RAW DATA
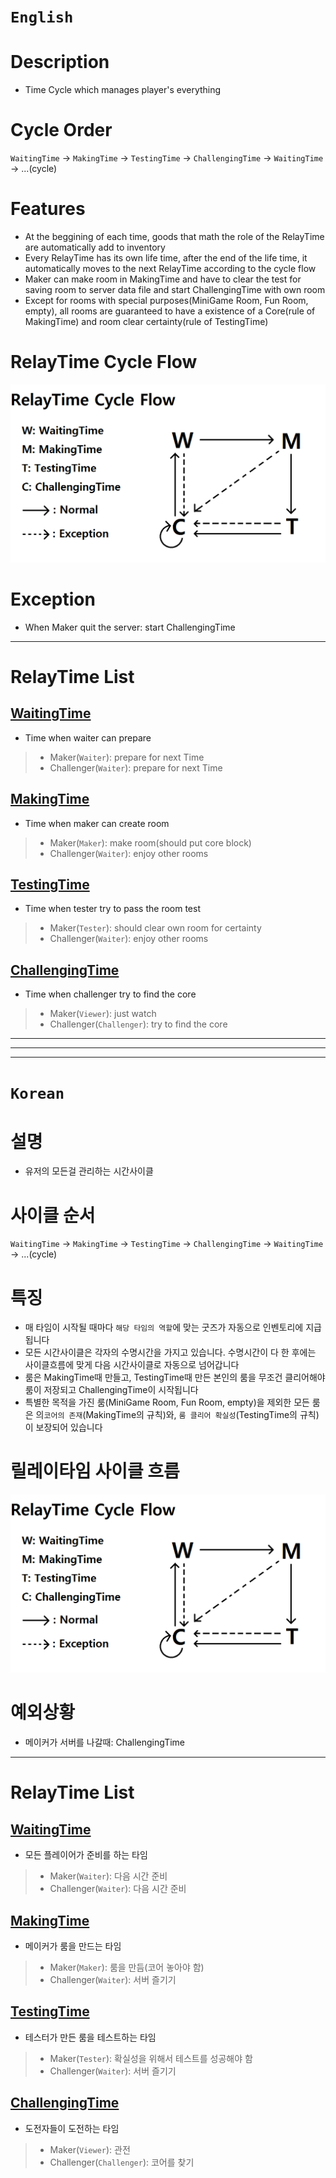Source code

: # `English`
# Description
- Time Cycle which manages player's everything  

# Cycle Order
`WaitingTime` -> `MakingTime` -> `TestingTime` -> `ChallengingTime` -> `WaitingTime` -> ...(cycle)

# Features
- At the beggining of each time, goods that math the role of the RelayTime are automatically add to inventory
- Every RelayTime has its own life time, after the end of the life time, it automatically moves to the next RelayTime according to the cycle flow
- Maker can make room in MakingTime and have to clear the test for saving room to server data file and start ChallengingTime with own room
- Except for rooms with special purposes(MiniGame Room, Fun Room, empty), all rooms are guaranteed to have a existence of a Core(rule of MakingTime) and room clear certainty(rule of TestingTime)

# RelayTime Cycle Flow
![RelayTimeCycleFlow](https://github.com/worldbiomusic/RelayEscape/blob/main/imgs/RelayTimeCycleFlow.png)

# Exception
- When Maker quit the server: start ChallengingTime
-----
# RelayTime List
## [WaitingTime](WaitingTime.md)
- Time when waiter can prepare
> - Maker(`Waiter`): prepare for next Time
> - Challenger(`Waiter`): prepare for next Time

## [MakingTime](MakingTime.md)
- Time when maker can create room
> - Maker(`Maker`): make room(should put core block)
> - Challenger(`Waiter`): enjoy other rooms

## [TestingTime](TestingTime.md)
- Time when tester try to pass the room test
> - Maker(`Tester`): should clear own room for certainty
> - Challenger(`Waiter`): enjoy other rooms

## [ChallengingTime](ChallengingTime.md)
- Time when challenger try to find the core
> - Maker(`Viewer`): just watch
> - Challenger(`Challenger`): try to find the core
---------------------------------------------------------------------------------------------------------------------
---------------------------------------------------------------------------------------------------------------------
---------------------------------------------------------------------------------------------------------------------
# `Korean`
# 설명
- 유저의 모든걸 관리하는 시간사이클

# 사이클 순서
`WaitingTime` -> `MakingTime` -> `TestingTime` -> `ChallengingTime` -> `WaitingTime` -> ...(cycle)

# 특징
- 매 타임이 시작될 때마다 `해당 타임의 역할`에 맞는 굿즈가 자동으로 인벤토리에 지급됩니다
- 모든 시간사이클은 각자의 수명시간을 가지고 있습니다. 수명시간이 다 한 후에는 사이클흐름에 맞게 다음 시간사이클로 자동으로 넘어갑니다
- 룸은 MakingTime때 만들고, TestingTime때 만든 본인의 룸을 무조건 클리어해야 룸이 저장되고 ChallengingTime이 시작됩니다
- 특별한 목적을 가진 룸(MiniGame Room, Fun Room, empty)을 제외한 모든 룸은 의`코어의 존재`(MakingTime의 규칙)와, `룸 클리어 확실성`(TestingTime의 규칙)이 보장되어 있습니다

# 릴레이타임 사이클 흐름
![RelayTimeCycleFlow](https://github.com/worldbiomusic/RelayEscape/blob/main/imgs/RelayTimeCycleFlow.png)

# 예외상황
- 메이커가 서버를 나갈때: ChallengingTime 
-----
# RelayTime List
## [WaitingTime](WaitingTime.md)
- 모든 플레이어가 준비를 하는 타임
> - Maker(`Waiter`): 다음 시간 준비
> - Challenger(`Waiter`): 다음 시간 준비

## [MakingTime](MakingTime.md)
- 메이커가 룸을 만드는 타임
> - Maker(`Maker`): 룸을 만듬(코어 놓아야 함)
> - Challenger(`Waiter`): 서버 즐기기

## [TestingTime](TestingTime.md)
- 테스터가 만든 룸을 테스트하는 타임
> - Maker(`Tester`): 확실성을 위해서 테스트를 성공해야 함
> - Challenger(`Waiter`): 서버 즐기기

## [ChallengingTime](ChallengingTime.md)
- 도전자들이 도전하는 타임
> - Maker(`Viewer`): 관전
> - Challenger(`Challenger`): 코어를 찾기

EXERCISE DETAILS
Look above for the line containing "- 룸은 MakingTime때" and the line containing "- 모든 플레이어가 준비를 하는 타임". Transcribe both, with the lines between them, exactly.

WRITTEN SOLUTION
- 룸은 MakingTime때 만들고, TestingTime때 만든 본인의 룸을 무조건 클리어해야 룸이 저장되고 ChallengingTime이 시작됩니다
- 특별한 목적을 가진 룸(MiniGame Room, Fun Room, empty)을 제외한 모든 룸은 의`코어의 존재`(MakingTime의 규칙)와, `룸 클리어 확실성`(TestingTime의 규칙)이 보장되어 있습니다

# 릴레이타임 사이클 흐름
![RelayTimeCycleFlow](https://github.com/worldbiomusic/RelayEscape/blob/main/imgs/RelayTimeCycleFlow.png)

# 예외상황
- 메이커가 서버를 나갈때: ChallengingTime 
-----
# RelayTime List
## [WaitingTime](WaitingTime.md)
- 모든 플레이어가 준비를 하는 타임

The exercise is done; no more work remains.